> [Material to process]
== Segment start ==

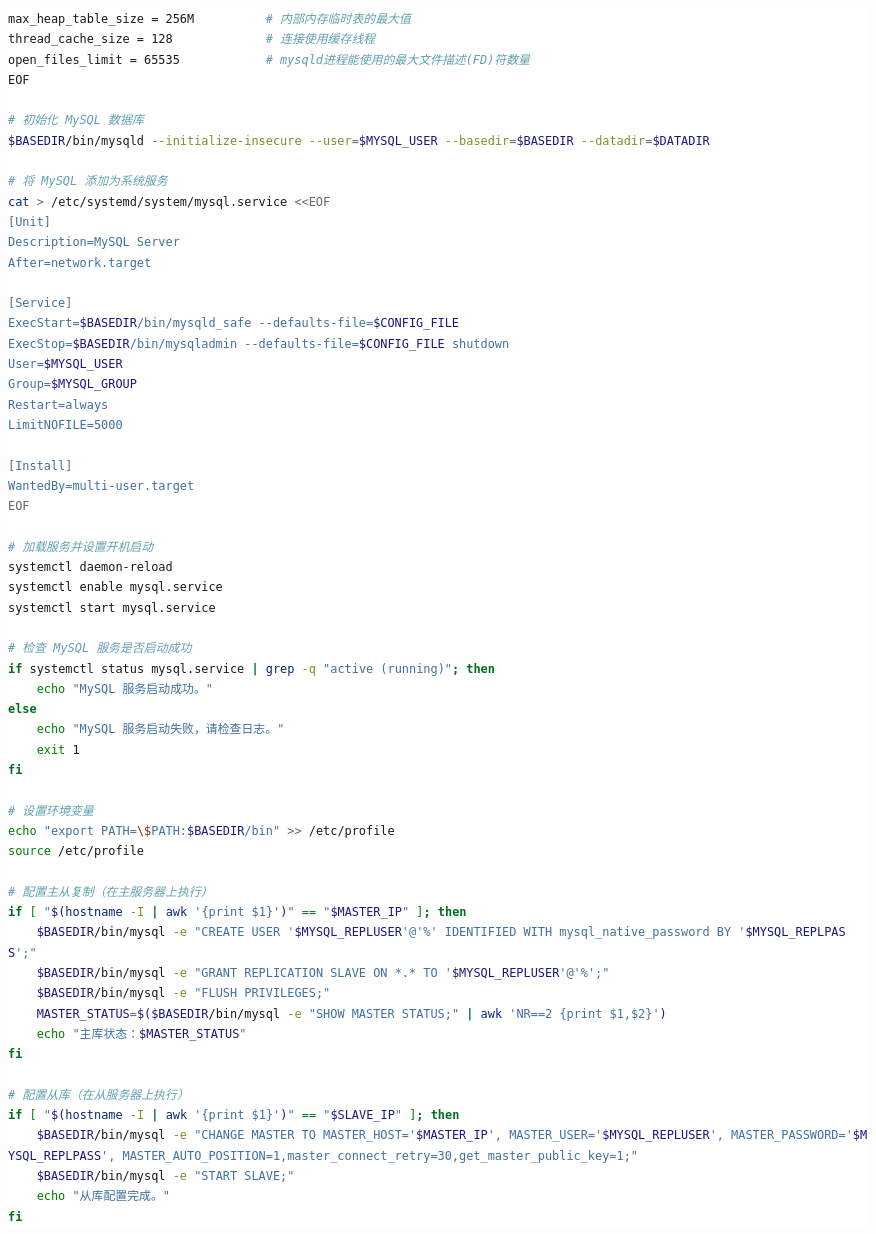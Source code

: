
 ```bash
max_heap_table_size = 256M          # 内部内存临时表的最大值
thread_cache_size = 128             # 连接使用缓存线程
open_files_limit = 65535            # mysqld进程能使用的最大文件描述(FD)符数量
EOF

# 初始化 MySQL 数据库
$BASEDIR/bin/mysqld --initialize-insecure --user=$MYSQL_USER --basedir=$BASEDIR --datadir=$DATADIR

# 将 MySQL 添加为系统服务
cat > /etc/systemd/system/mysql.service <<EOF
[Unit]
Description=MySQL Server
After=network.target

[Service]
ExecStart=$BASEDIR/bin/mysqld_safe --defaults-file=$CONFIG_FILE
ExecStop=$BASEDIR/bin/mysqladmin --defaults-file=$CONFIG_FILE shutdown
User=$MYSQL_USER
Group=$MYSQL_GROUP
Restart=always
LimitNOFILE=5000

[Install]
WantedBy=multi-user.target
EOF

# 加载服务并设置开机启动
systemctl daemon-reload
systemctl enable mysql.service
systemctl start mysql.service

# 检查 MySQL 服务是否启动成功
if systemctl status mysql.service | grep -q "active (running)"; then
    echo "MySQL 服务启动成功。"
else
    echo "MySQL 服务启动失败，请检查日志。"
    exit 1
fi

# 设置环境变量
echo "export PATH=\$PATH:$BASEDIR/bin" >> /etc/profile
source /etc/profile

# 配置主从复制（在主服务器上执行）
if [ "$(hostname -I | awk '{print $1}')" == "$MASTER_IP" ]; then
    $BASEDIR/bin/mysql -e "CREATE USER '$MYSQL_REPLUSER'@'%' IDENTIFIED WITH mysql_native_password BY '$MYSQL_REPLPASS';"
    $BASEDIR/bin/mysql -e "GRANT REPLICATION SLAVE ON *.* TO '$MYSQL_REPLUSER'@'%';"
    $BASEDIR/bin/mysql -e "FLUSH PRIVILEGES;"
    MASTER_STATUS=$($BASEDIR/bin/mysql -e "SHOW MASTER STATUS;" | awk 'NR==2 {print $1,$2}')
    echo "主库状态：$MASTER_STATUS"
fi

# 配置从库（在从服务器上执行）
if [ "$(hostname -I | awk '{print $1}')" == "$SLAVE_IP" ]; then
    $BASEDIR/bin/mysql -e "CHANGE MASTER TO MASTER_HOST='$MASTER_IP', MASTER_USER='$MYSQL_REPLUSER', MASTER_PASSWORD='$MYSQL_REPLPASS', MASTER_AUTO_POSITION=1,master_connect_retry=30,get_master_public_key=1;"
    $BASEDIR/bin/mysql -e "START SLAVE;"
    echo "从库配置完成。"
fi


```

== Segment end ==

Wherever "systemctl" appears in a line of the entries, copy that line.

systemctl daemon-reload
systemctl enable mysql.service
systemctl start mysql.service
if systemctl status mysql.service | grep -q "active (running)"; then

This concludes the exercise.